Por que está cada vez maior o interesse do ser humano pela vida extraterrestre?
Existem duas tendências de longo prazo no mercado espacial: 1) O trabalho científico do governo está a aumentar, especialmente em relação a Marte, devido a uma nova “corrida espacial” entre o Ocidente (EUA e Europa) e a China. Isso coincide com o desejo dos governos de apoiar a indústria aeroespacial com contratos devido ao colapso do mercado de aviação civil; 2) Há vários bilionários que estão iniciando programas espaciais “privados” (Elon Musk – SpaceX; e Jeff Bezos – Amazon – são apenas os dois mais conhecidos).
Há quanto tempo vive na Suíça?
Desde junho de 2017.
Considera-se uma imigrante na Suíça?
Considero-me uma pessoa do mundo, apesar de ter Portugal no sangue e no coração.
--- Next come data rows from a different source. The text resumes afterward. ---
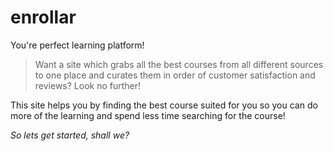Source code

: # enrollar
You're perfect learning platform!

> Want a site which grabs all the best courses from all different sources to one place and curates them in order of customer satisfaction and reviews? Look no further!

This site helps you by finding the best course suited for you so you can do more of the learning and spend less time searching for the  course!

_So lets get started, shall we?_
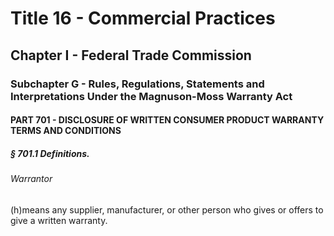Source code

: 
# Title 16 - Commercial Practices
## Chapter I - Federal Trade Commission
### Subchapter G - Rules, Regulations, Statements and Interpretations Under the Magnuson-Moss Warranty Act
#### PART 701 - DISCLOSURE OF WRITTEN CONSUMER PRODUCT WARRANTY TERMS AND CONDITIONS
##### § 701.1 Definitions.
###### Warrantor

(h)means any supplier, manufacturer, or other person who gives or offers to give a written warranty.
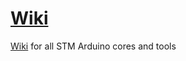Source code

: # [Wiki](https://github.com/stm32duino/Arduino_Core_STM32/wiki)
[Wiki](https://github.com/stm32duino/Arduino_Core_STM32/wiki) for all STM Arduino cores and tools
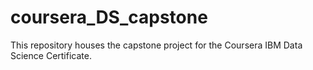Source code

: # coursera_DS_capstone

This repository houses the capstone project for the Coursera IBM Data Science Certificate.
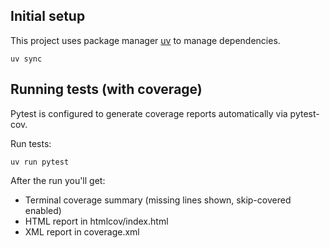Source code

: ## Initial setup

This project uses package manager [uv](https://github.com/astral-sh/uv) to manage dependencies.

    uv sync

## Running tests (with coverage)

Pytest is configured to generate coverage reports automatically via pytest-cov.

Run tests:

    uv run pytest

After the run you'll get:
- Terminal coverage summary (missing lines shown, skip-covered enabled)
- HTML report in htmlcov/index.html
- XML report in coverage.xml
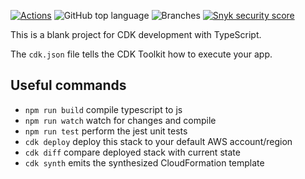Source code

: [![Actions](https://github.com/SrinathBala/IAM-stack/actions/workflows/main.yml/badge.svg)](https://github.com/SrinathBala/IAM-stack/actions)
![GitHub top language](https://img.shields.io/github/languages/top/SrinathBala/IAM-stack?raw=true)
![Branches](https://img.shields.io/endpoint?url=https://raw.githubusercontent.com/SrinathBala/IAM-stack/badgestest/.github/badges/branches.json?raw=true)
[![Snyk security score](https://snyk-widget.herokuapp.com/badge/pip/jacoco-badge-generator/badge.svg)](https://snyk.io/vuln/pip%3AIAM-stack)

This is a blank project for CDK development with TypeScript.

The `cdk.json` file tells the CDK Toolkit how to execute your app.

## Useful commands

* `npm run build`   compile typescript to js
* `npm run watch`   watch for changes and compile
* `npm run test`    perform the jest unit tests
* `cdk deploy`      deploy this stack to your default AWS account/region
* `cdk diff`        compare deployed stack with current state
* `cdk synth`       emits the synthesized CloudFormation template

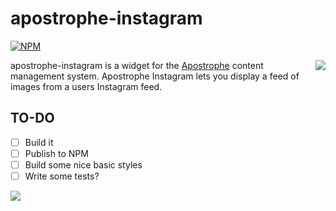 # apostrophe-instagram
[![NPM](https://nodei.co/npm/apostrophe-instagram.png?downloads=true&stars=true)](https://nodei.co/npm/apostrophe-instagram/)

<a href="http://apostrophenow.org/"><img src="https://raw.github.com/punkave/jquery-bottomless/master/logos/logo-box-madefor.png" align="right" /></a>
apostrophe-instagram is a widget for the [Apostrophe](http://github.com/punkave/apostrophe) content management system. Apostrophe Instagram lets you display a feed of images from a users Instagram feed.

## TO-DO
- [ ] Build it
- [ ] Publish to NPM
- [ ] Build some nice basic styles
- [ ] Write some tests?

<a href="http://punkave.com/"><img src="https://raw.github.com/punkave/jquery-bottomless/master/logos/logo-box-builtby.png" /></a>
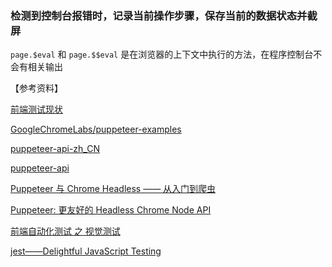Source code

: ### 检测到控制台报错时，记录当前操作步骤，保存当前的数据状态并截屏


`page.$eval` 和 `page.$$eval` 是在浏览器的上下文中执行的方法，在程序控制台不会有相关输出

【参考资料】

[前端测试现状](https://www.cnblogs.com/wangmeijian/p/9080188.html)

[GoogleChromeLabs/puppeteer-examples](https://github.com/GoogleChromeLabs/puppeteer-examples)

[puppeteer-api-zh_CN](https://zhaoqize.github.io/puppeteer-api-zh_CN)

[puppeteer-api](https://github.com/GoogleChrome/puppeteer/blob/master/docs/api.md)

[Puppeteer 与 Chrome Headless —— 从入门到爬虫](https://github.com/csbun/thal)

[Puppeteer: 更友好的 Headless Chrome Node API](http://www.cnblogs.com/dolphinX/p/7715268.html)

[前端自动化测试 之 视觉测试](https://segmentfault.com/a/1190000014720175?utm_source=tag-newest)

[jest——Delightful JavaScript Testing](https://jestjs.io/blog/)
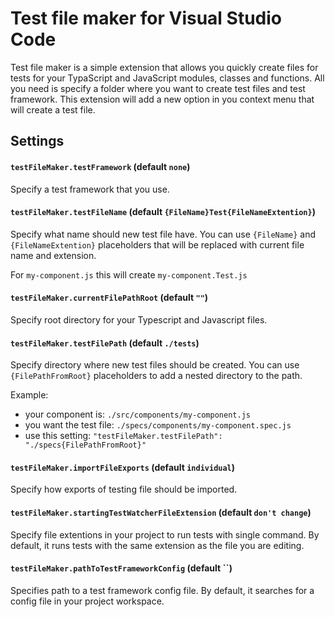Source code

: # Test file maker for Visual Studio Code

Test file maker is a simple extension that allows you quickly create files for tests for your TypaScript and JavaScript modules, classes and functions. All you need is specify a folder where you want to create test files and test framework. This extension will add a new option in you context menu that will create a test file.

## Settings

#### `testFileMaker.testFramework` (default `none`)

Specify a test framework that you use.

#### `testFileMaker.testFileName` (default `{FileName}Test{FileNameExtention}`)

Specify what name should new test file have. You can use `{FileName}` and `{FileNameExtention}` placeholders that will be replaced with current file name and extension.

For `my-component.js` this will create `my-component.Test.js`

#### `testFileMaker.currentFilePathRoot` (default `""`)

Specify root directory for your Typescript and Javascript files.

#### `testFileMaker.testFilePath` (default `./tests`)

Specify directory where new test files should be created. You can use `{FilePathFromRoot}` placeholders to add a nested directory to the path.

Example:
- your component is: `./src/components/my-component.js`
- you want the test file: `./specs/components/my-component.spec.js`
- use this setting: `"testFileMaker.testFilePath": "./specs{FilePathFromRoot}"`

#### `testFileMaker.importFileExports` (default `individual`)

Specify how exports of testing file should be imported.

#### `testFileMaker.startingTestWatcherFileExtension` (default `don't change`)

Specify file extentions in your project to run tests with single command. By default, it runs tests with the same extension as the file you are editing.

#### `testFileMaker.pathToTestFrameworkConfig` (default ``)

Specifies path to a test framework config file. By default, it searches for a config file in your project workspace.
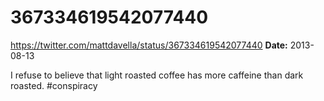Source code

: # 367334619542077440
https://twitter.com/mattdavella/status/367334619542077440
**Date:** 2013-08-13

I refuse to believe that light roasted coffee has more caffeine than dark roasted. #conspiracy
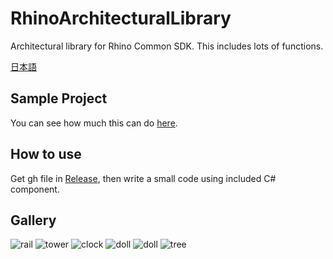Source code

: # RhinoArchitecturalLibrary
Architectural library for Rhino Common SDK.
This includes lots of functions.

[日本語](README.ja.md)

## Sample Project
You can see how much this can do [here](https://github.com/kurema/CellTower).

## How to use
Get gh file in [Release](https://github.com/kurema/RhinoArchitecturalLibrary/releases), then write a small code using included C# component.

## Gallery
![rail](img/000.jpeg)
![tower](img/006.jpeg)
![clock](img/012.jpeg)
![doll](img/People.7.jpeg)
![doll](img/People.8.jpeg)
![tree](img/tree3.jpeg )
Que opinião tem sobre esse país?
Considero que é um país com uma muito boa qualidade de vida e ótimo para pessoas que, como eu, adoram atividades ao ar livre.
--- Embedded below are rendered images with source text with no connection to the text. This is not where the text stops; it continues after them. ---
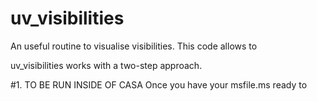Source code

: # uv_visibilities
An useful routine to visualise visibilities.
This code allows to 


uv_visibilities works with a two-step approach. 

#1. TO BE RUN INSIDE OF CASA
Once you have your msfile.ms ready to 
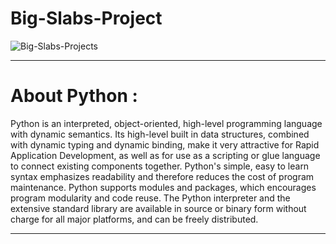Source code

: <h1>Big-Slabs-Project</h1>

![Big-Slabs-Projects](https://socialify.git.ci/Ublinix/Big-Slabs-Projects/image?font=Raleway&language=1&name=1&owner=1&pattern=Overlapping%20Hexagons&stargazers=1&theme=Dark)

---
<h1>About Python : </h1>
Python is an interpreted, object-oriented, high-level programming language with dynamic semantics. Its high-level built in data structures, combined with dynamic typing and dynamic binding, make it very attractive for Rapid Application Development, as well as for use as a scripting or glue language to connect existing components together. Python's simple, easy to learn syntax emphasizes readability and therefore reduces the cost of program maintenance. Python supports modules and packages, which encourages program modularity and code reuse. The Python interpreter and the extensive standard library are available in source or binary form without charge for all major platforms, and can be freely distributed.

---
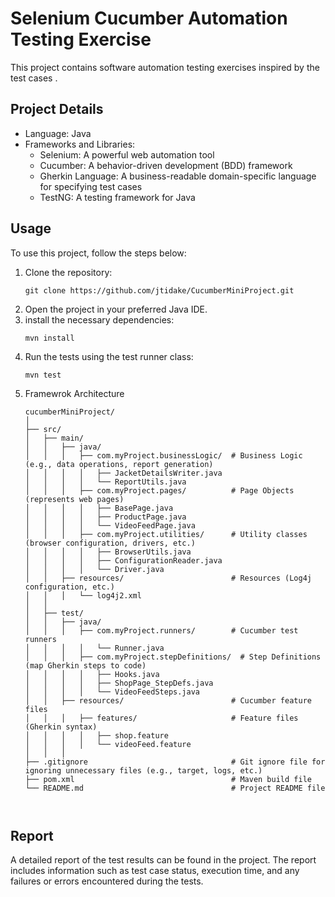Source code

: <!DOCTYPE html>
<html>
<head>
</head>
<body>
  <h1>Selenium Cucumber Automation Testing Exercise</h1>

  <p>This project contains software automation testing exercises inspired by the test cases <a href="https://www.nba.com/warriors/"></a>.</p>

  <h2>Project Details</h2>

  <ul>
    <li>Language: Java</li>
    <li>Frameworks and Libraries:
      <ul>
        <li>Selenium: A powerful web automation tool</li>
        <li>Cucumber: A behavior-driven development (BDD) framework</li>
        <li>Gherkin Language: A business-readable domain-specific language for specifying test cases</li>
        <li>TestNG: A testing framework for Java</li>
      </ul>
    </li>
  </ul>

  <h2>Usage</h2>

  <p>To use this project, follow the steps below:</p>

  <ol>
    <li>Clone the repository:
    <pre><code>git clone https://github.com/jtidake/CucumberMiniProject.git</code></pre>
    </li>
    <li>Open the project in your preferred Java IDE.
    </li>
    <li>install the necessary dependencies:
        <pre><code>mvn install</code></pre>
    </li>
   <li>Run the tests using the test runner class:
       <pre><code>mvn test</code></pre>
   </li>
<li>Framewrok Architecture
       <pre><code>cucumberMiniProject/
│
├── src/
│   ├── main/
│   │   ├── java/
│   │   │   ├── com.myProject.businessLogic/  # Business Logic (e.g., data operations, report generation)
│   │   │   │   ├── JacketDetailsWriter.java
│   │   │   │   └── ReportUtils.java
│   │   │   ├── com.myProject.pages/          # Page Objects (represents web pages)
│   │   │   │   ├── BasePage.java
│   │   │   │   ├── ProductPage.java
│   │   │   │   └── VideoFeedPage.java
│   │   │   ├── com.myProject.utilities/      # Utility classes (browser configuration, drivers, etc.)
│   │   │   │   ├── BrowserUtils.java
│   │   │   │   ├── ConfigurationReader.java
│   │   │   │   └── Driver.java
│   │   ├── resources/                        # Resources (Log4j configuration, etc.)
│   │   │   └── log4j2.xml
│   │   
│   ├── test/
│   │   ├── java/
│   │   │   ├── com.myProject.runners/        # Cucumber test runners
│   │   │   │   └── Runner.java
│   │   │   ├── com.myProject.stepDefinitions/  # Step Definitions (map Gherkin steps to code)
│   │   │   │   ├── Hooks.java
│   │   │   │   ├── ShopPage_StepDefs.java
│   │   │   │   └── VideoFeedSteps.java
│   │   ├── resources/                        # Cucumber feature files
│   │   │   ├── features/                     # Feature files (Gherkin syntax)
│   │   │   │   ├── shop.feature
│   │   │   │   └── videoFeed.feature
│   │   │                       
├── .gitignore                                # Git ignore file for ignoring unnecessary files (e.g., target, logs, etc.)
├── pom.xml                                   # Maven build file
└── README.md                                 # Project README file

</code></pre>
   </li>
  </ol>

  <h2>Report</h2>
  <p>A detailed report of the test results can be found in the project. The report includes information such as test case status, execution time, and any failures or errors encountered during the tests.</p>

</body>
</html>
Como enxerga Portugal à distância?
Eu, assim como outros amigos meus engenheiros, saímos de Portugal, não por falta de trabalho em Portugal, mas porque queríamos trabalhar em projetos mais desafiantes. Eu tive a sorte de trabalhar no projeto do KC-390 (da brasileira Embraer) no CeiiA quando me graduei, mas este tipo de projeto, com esta dimensão e complexidade, foi uma oportunidade única. Foi a primeira vez em que Portugal participou num projeto de desenvolvimento desta dimensão. Quando o projeto estava na sua fase final, depois de cinco anos e meio, eu e vários colegas decidimos procurar novas oportunidades. E, infelizmente, não há muitas oportunidades aeronáuticas desta dimensão em Portugal, apesar de termos engenheiros muitíssimo competentes. Tenho a certeza de que muitos engenheiros que se encontram atualmente fora do país voltariam para Portugal se tivessem mais oportunidades de trabalho na área aeronáutica.
Qual é a sua formação e que passagens profissionais tem?
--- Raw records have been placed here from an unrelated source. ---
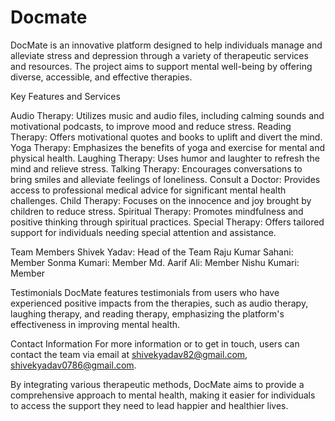 # Docmate
DocMate is an innovative platform designed to help individuals manage and alleviate stress and depression through a variety of therapeutic services and resources. The project aims to support mental well-being by offering diverse, accessible, and effective therapies.



Key Features and Services

Audio Therapy: Utilizes music and audio files, including calming sounds and motivational podcasts, to improve mood and reduce stress.
Reading Therapy: Offers motivational quotes and books to uplift and divert the mind.
Yoga Therapy: Emphasizes the benefits of yoga and exercise for mental and physical health.
Laughing Therapy: Uses humor and laughter to refresh the mind and relieve stress.
Talking Therapy: Encourages conversations to bring smiles and alleviate feelings of loneliness.
Consult a Doctor: Provides access to professional medical advice for significant mental health challenges.
Child Therapy: Focuses on the innocence and joy brought by children to reduce stress.
Spiritual Therapy: Promotes mindfulness and positive thinking through spiritual practices.
Special Therapy: Offers tailored support for individuals needing special attention and assistance.

Team Members
Shivek Yadav: Head of the Team
Raju Kumar Sahani: Member
Sonma Kumari: Member
Md. Aarif Ali: Member
Nishu Kumari: Member

Testimonials
DocMate features testimonials from users who have experienced positive impacts from the therapies, such as audio therapy, laughing therapy, and reading therapy, emphasizing the platform's effectiveness in improving mental health.


Contact Information
For more information or to get in touch, users can contact the team via email at shivekyadav82@gmail.com, shivekyadav0786@gmail.com.

By integrating various therapeutic methods, DocMate aims to provide a comprehensive approach to mental health, making it easier for individuals to access the support they need to lead happier and healthier lives.
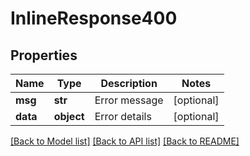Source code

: # InlineResponse400

## Properties
Name | Type | Description | Notes
------------ | ------------- | ------------- | -------------
**msg** | **str** | Error message | [optional] 
**data** | **object** | Error details | [optional] 

[[Back to Model list]](../README.md#documentation-for-models) [[Back to API list]](../README.md#documentation-for-api-endpoints) [[Back to README]](../README.md)


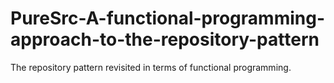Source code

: # PureSrc-A-functional-programming-approach-to-the-repository-pattern
The repository pattern revisited in terms of functional programming.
Finalizei o mestrado em Engenharia Aeronáutica na Universidade da Beira Interior, na Covilhã, em 2011. No mesmo ano, iniciei a minha atividade profissional no CEiiA, em Matosinhos, para o projeto de desenvolvimento do Elevator e Sponson do KC-390 da Embraer. Durante o meu tempo no CEiiA, tive deslocada nove meses na Embraer no Brasil. Passei por vários cargos durante os cinco anos e meio neste projeto e nos últimos anos era gestora do desenvolvimento do produto e gestora de projeto. Em meados de 2017, mudei-me para o centro da Suíça para me juntar a Maxon Group como gestora técnica de projeto.
Qual o papel da Universidade da Beira Interior (UBI) na sua formação e nessa conquista atual?
Na minha opinião, a UBI, assim como muitas outras universidades em Portugal, prepara muitíssimo bem os seus alunos. Isto é comprovado pelo facto de que vários dos meus colegas de turma trabalham hoje em projetos fascinantes e extremamente complexos. A camaradagem e o espírito de família que senti na Covilhã, e em específico nos membros de engenharia aeronáutica, é sem dúvida a melhor memória que trago comigo da UBI.
Quais as suas ambições agora que já “chegou” ao espaço?
Estou neste momento a estudar para ter um segundo mestrado na área de Gestão (EMBA – Executive Master of Business Administration). Mas ainda não decidi o que será o próximo passo. No futuro próximo, espero continuar a trabalhar na Maxon Group como gestora técnica de projetos para o espaço e, muito provavelmente, continuar em projetos para Marte ou igualmente desafiantes.
Por fim, quem é Florbela Costa?
Sou uma apaixonada pela aeronáutica e pelo espaço e sou uma pessoa alegre e otimista. Estou sempre a procura de novos desafios e adoro aprender coisas novas. Adoro ler e fazer atividades desportivas, tal como correr, jogar ténis, fazer caminhadas e mergulho.